Giacomo Galeazzi, La Stampa 2/2/2014, 2 febbraio 2014
L’ITALIA DELLE RELIQUIE DOVE LA FEDE AUTENTICA SCONFINA NEL PROFANO
Sei giorni di ricerche serrate, poi il ritrovamento, in più fasi, di tutta la reliquia trafugata dal santuario di San Pietro della Ienca alle falde del Gran Sasso: il tessuto intriso del sangue di papa Wojtyla, tolto dalla teca di metallo, era stato strappato e abbandonato dai ladri, che non ne avevano capito il valore, in un garage. La polizia ha trovato in casa di uno dei tre responsabili del furto sacrilego i filamenti di seta dorata che sostenevano nella teca, con una cucitura, il sacro resto. «Un miracolo ritrovare tutto» commentano gli investigatori.

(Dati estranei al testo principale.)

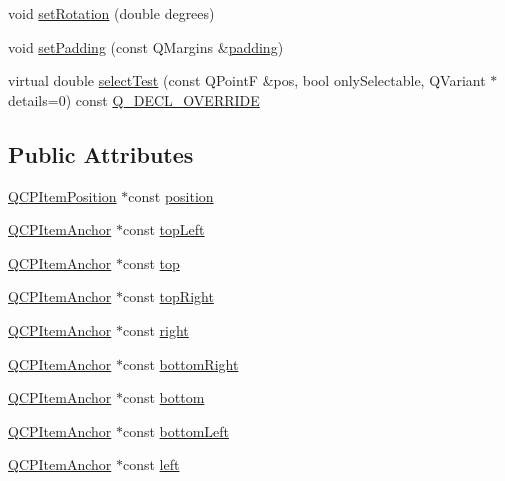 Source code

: \begin{DoxyCompactItemize}
\item 
void \mbox{\hyperlink{class_q_c_p_item_text_a4bcc10cd97952c3f749d75824b5077f0}{set\+Rotation}} (double degrees)
\item 
void \mbox{\hyperlink{class_q_c_p_item_text_aeea8a3e01f135f9dd0bb08f51db66310}{set\+Padding}} (const Q\+Margins \&\mbox{\hyperlink{class_q_c_p_item_text_a5a598618350b40446d031fa9dc15fba7}{padding}})
\item 
virtual double \mbox{\hyperlink{class_q_c_p_item_text_a676aaec10ad3cc4d7d0e4847db04c838}{select\+Test}} (const Q\+PointF \&pos, bool only\+Selectable, Q\+Variant $\ast$details=0) const \mbox{\hyperlink{qcustomplot_8h_a42cc5eaeb25b85f8b52d2a4b94c56f55}{Q\+\_\+\+D\+E\+C\+L\+\_\+\+O\+V\+E\+R\+R\+I\+DE}}
\end{DoxyCompactItemize}
\subsection*{Public Attributes}
\begin{DoxyCompactItemize}
\item 
\mbox{\hyperlink{class_q_c_p_item_position}{Q\+C\+P\+Item\+Position}} $\ast$const \mbox{\hyperlink{class_q_c_p_item_text_a0d228a00e819022b5690c65762721129}{position}}
\item 
\mbox{\hyperlink{class_q_c_p_item_anchor}{Q\+C\+P\+Item\+Anchor}} $\ast$const \mbox{\hyperlink{class_q_c_p_item_text_a6354d8762182a3502103fabe5fbb8512}{top\+Left}}
\item 
\mbox{\hyperlink{class_q_c_p_item_anchor}{Q\+C\+P\+Item\+Anchor}} $\ast$const \mbox{\hyperlink{class_q_c_p_item_text_a5c87ee162cbbe3d166b97826c8849304}{top}}
\item 
\mbox{\hyperlink{class_q_c_p_item_anchor}{Q\+C\+P\+Item\+Anchor}} $\ast$const \mbox{\hyperlink{class_q_c_p_item_text_ad18ac45cb4cc135de1eb78f2e86b6504}{top\+Right}}
\item 
\mbox{\hyperlink{class_q_c_p_item_anchor}{Q\+C\+P\+Item\+Anchor}} $\ast$const \mbox{\hyperlink{class_q_c_p_item_text_aef159622ce6502412e782a21ba6d84f2}{right}}
\item 
\mbox{\hyperlink{class_q_c_p_item_anchor}{Q\+C\+P\+Item\+Anchor}} $\ast$const \mbox{\hyperlink{class_q_c_p_item_text_a8ad47045c29af43b0312f7d93bb74374}{bottom\+Right}}
\item 
\mbox{\hyperlink{class_q_c_p_item_anchor}{Q\+C\+P\+Item\+Anchor}} $\ast$const \mbox{\hyperlink{class_q_c_p_item_text_a94aeec080f877d3d1d0c3d8ffc10e9e6}{bottom}}
\item 
\mbox{\hyperlink{class_q_c_p_item_anchor}{Q\+C\+P\+Item\+Anchor}} $\ast$const \mbox{\hyperlink{class_q_c_p_item_text_a6a1c872ad3789ecafcaeac2066e218a0}{bottom\+Left}}
\item 
\mbox{\hyperlink{class_q_c_p_item_anchor}{Q\+C\+P\+Item\+Anchor}} $\ast$const \mbox{\hyperlink{class_q_c_p_item_text_ab8c6c6e1df36256986fab1463c0a1d38}{left}}
\end{DoxyCompactItemize}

Una vicenda , a lieto fine, che ha riacceso i riflettori sull’Italia devota che venera le reliquie. Le ostensioni delle spoglie mortali dei santi e il culto delle reliquie fanno parte della tradizione cattolica, però la Chiesa ha sempre messo in guardia dal rischio di far sconfinare la devozione popolare in superstizione. Si tratta di pratiche diffuse fin dalle origini del cristianesimo: il culto delle reliquie è antichissimo. La ricerca dei luoghi di guarigione e le vicende dei santi svelano leggende, storie e tradizioni spesso sorprendenti e utili a focalizzare la natura umana. Ma al tempo stesso il culto delle reliquie è una materia delicata, da sottrarre all’irrazionalità di chi grida troppo facilmente al miracolo. Per questo entra in gioco la disciplina del codice di diritto canonico. Si possono, infatti, onorare con culto pubblico solo quelle reliquie la cui veridicità sia stata certificata dall’autorità ecclesiastica ed è assolutamente illecito venderle. Pregare davanti al corpo di un santo o a una sua reliquia, significa ringraziare Dio che lo ha sostenuto nel cammino verso la santità. Il fine dell’adorazione, perciò, deve restare Dio. Approfondire storicamente il senso di questa devozione può anche portare alla scoperta di un senso della fede più autentico.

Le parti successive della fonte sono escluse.